• Work order
In the data, find the word "write" and copy out every line that has it.

Stored data entries:
---*---
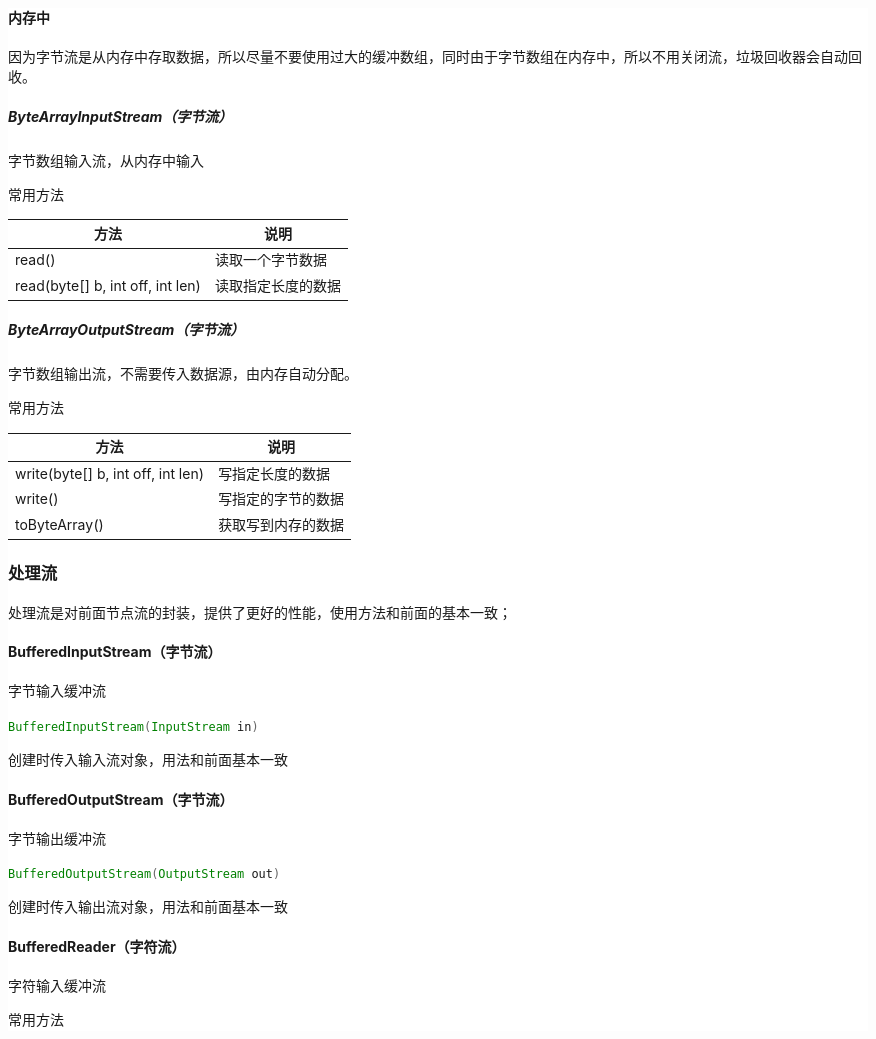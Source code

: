 #### 内存中

因为字节流是从内存中存取数据，所以尽量不要使用过大的缓冲数组，同时由于字节数组在内存中，所以不用关闭流，垃圾回收器会自动回收。

##### ByteArrayInputStream（字节流）

字节数组输入流，从内存中输入

常用方法

| 方法                              | 说明               |
| --------------------------------- | ------------------ |
| read()                            | 读取一个字节数据   |
| read(byte[] b,  int off, int len) | 读取指定长度的数据 |

##### ByteArrayOutputStream（字节流）

字节数组输出流，不需要传入数据源，由内存自动分配。

常用方法

| 方法                               | 说明               |
| ---------------------------------- | ------------------ |
| write(byte[] b,  int off, int len) | 写指定长度的数据   |
| write()                            | 写指定的字节的数据 |
| toByteArray()                      | 获取写到内存的数据 |

### 处理流

处理流是对前面节点流的封装，提供了更好的性能，使用方法和前面的基本一致；

#### BufferedInputStream（字节流）

字节输入缓冲流

```java
BufferedInputStream(InputStream in)
```

创建时传入输入流对象，用法和前面基本一致

#### BufferedOutputStream（字节流）

字节输出缓冲流

```java
BufferedOutputStream(OutputStream out)
```

创建时传入输出流对象，用法和前面基本一致

#### BufferedReader（字符流）

字符输入缓冲流

常用方法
---*---
• Task result
| write(byte[] b,  int off, int len) | 写指定长度的数据   |
| write()                            | 写指定的字节的数据 |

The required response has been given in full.